From: keith mannthey <kmannth@us.ibm.com>
To: Andy Whitcroft <apw@shadowen.org>
Cc: Andrew Morton <akpm@osdl.org>, linux-mm <linux-mm@kvack.org>,
Christoph Lameter <clameter@sgi.com>,
Martin Bligh <mbligh@google.com>, Paul Jackson <pj@sgi.com>
Subject: Re: -mm numa perf regression
Date: Mon, 11 Sep 2006 11:51:27 -0700 [thread overview]
Message-ID: <1158000687.5755.50.camel@keithlap> (raw)
In-Reply-To: <450599F4.4050707@shadowen.org>
On Mon, 2006-09-11 at 18:16 +0100, Andy Whitcroft wrote:
> Andy Whitcroft wrote:
> > Andrew Morton wrote:
> >> On Mon, 11 Sep 2006 15:19:01 +0100
> >> Andy Whitcroft <apw@shadowen.org> wrote:
> >>
> >>> Christoph Lameter wrote:
> >>>> On Fri, 8 Sep 2006, Andy Whitcroft wrote:
> >>>>
> >>>>>> I have not heard back from you on this issue. It would be good to have
> >>>>>> some more data on this one.
> >>>>> Sorry I submitted the tests and the results filtered out to TKO, and
> >>>>> then I forgot to check them. Looking at the graph backing this out has
> >>>>> had no effect. As I think we'd expect from what comes below.
> >>>>>
> >>>>> What next?
> >>>> Get me the promised data? /proc/zoneinfo before and after the run.
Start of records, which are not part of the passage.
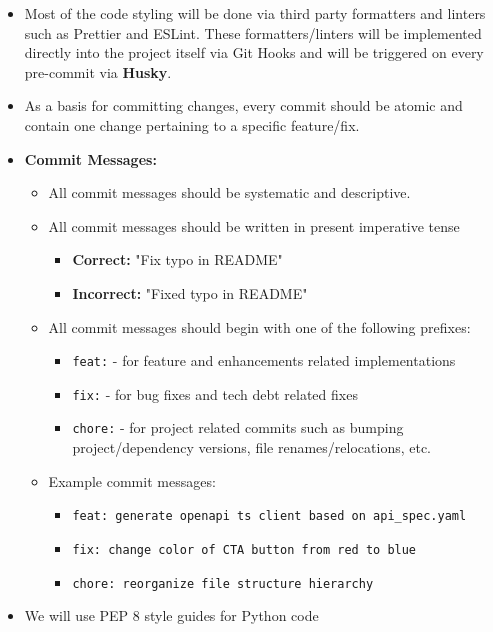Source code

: \documentclass{article}
\begin{document}
\begin{itemize}
    \item Most of the code styling will be done via third party formatters and
    linters such as Prettier and ESLint. These formatters/linters will be
    implemented directly into the project itself via Git Hooks and will be
    triggered on every pre-commit via \textbf{Husky}.
    \item As a basis for committing changes, every commit should be atomic and
    contain one change pertaining to a specific feature/fix.
    \item \textbf{Commit Messages:}
    \begin{itemize}
        \item All commit messages should be systematic and descriptive.
        \item All commit messages should be written in present imperative tense
        \begin{itemize}
            \item \textbf{Correct:} "Fix typo in README"
            \item \textbf{Incorrect:} "Fixed typo in README"
        \end{itemize}
        \item All commit messages should begin with one of the following
        prefixes:
        \begin{itemize}
            \item \texttt{feat:} - for feature and enhancements related
            implementations
            \item \texttt{fix:} - for bug fixes and tech debt related fixes
            \item \texttt{chore:} - for project related commits such as bumping
            project/dependency versions, file renames/relocations, etc.
        \end{itemize}
        \item Example commit messages:
        \begin{itemize}
            \item \texttt{feat: generate openapi ts client based on
            api\_spec.yaml}
            \item \texttt{fix: change color of CTA button from red to blue}
            \item \texttt{chore: reorganize file structure hierarchy}
        \end{itemize}
    \end{itemize}
    \item We will use PEP 8 style guides for Python code
\end{itemize}
\end{document}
> >>>> /proc/meminfo and /sys/devices/system/node/node*/* would be helpful.
> >>> Sorry for the delay, the relevant files wern't all being preserved.
> >>> Fixed that up and reran things. The results you asked for are available
> >>> here:
> >>>
> >>> http://www.shadowen.org/~apw/public/debug-moe-perf/47138/
> >>>
> >>> Just having a quick look at the results, it seems that they are saying
> >>> that all of our cpu's are in node 0 which isn't right at all. The
> >>> machine has 4 processors per node.
> >>>
> >>> I am sure that would account for the performance loss. Now as to why ...
> >>>
> >>>> Is there a way to remotely access the box?
> >>> Sadly no ... I do have direct access to test on the box but am not able
> >>> to export it.
> >>>
> >>> I've also started a bisection looking for it. Though that will be some
> >>> time yet as I've only just dropped the cleaver for the first time.
> >>>
> >> I've added linux-mm. Can we please keep it on-list. I have a vague suspicion
> >> that your bisection will end up pointing at one Mel Gorman. Or someone else.
> >> But whoever it is will end up wondering wtf is going on.
> >>
> >> I don't understand what you mean by "all of our cpu's are in node 0"?
> >> http://www.shadowen.org/~apw/public/debug-moe-perf/47138/sys/devices/system/node.after/node0/
> >> and
> >> http://www.shadowen.org/~apw/public/debug-moe-perf/47138/sys/devices/system/node.before/node0/
> >> look the same.. It depends what "before" and "after" mean, I guess...
> >
> > What I have noted in this output is that all of the CPU's in this
> > machine have been assigned to node 0, this is incorrect because there
> > are four nodes of four cpus each.
> >
> > The before and after refer to either side of the test showing the
> > regression. Of course the cpu these are static and thus the same.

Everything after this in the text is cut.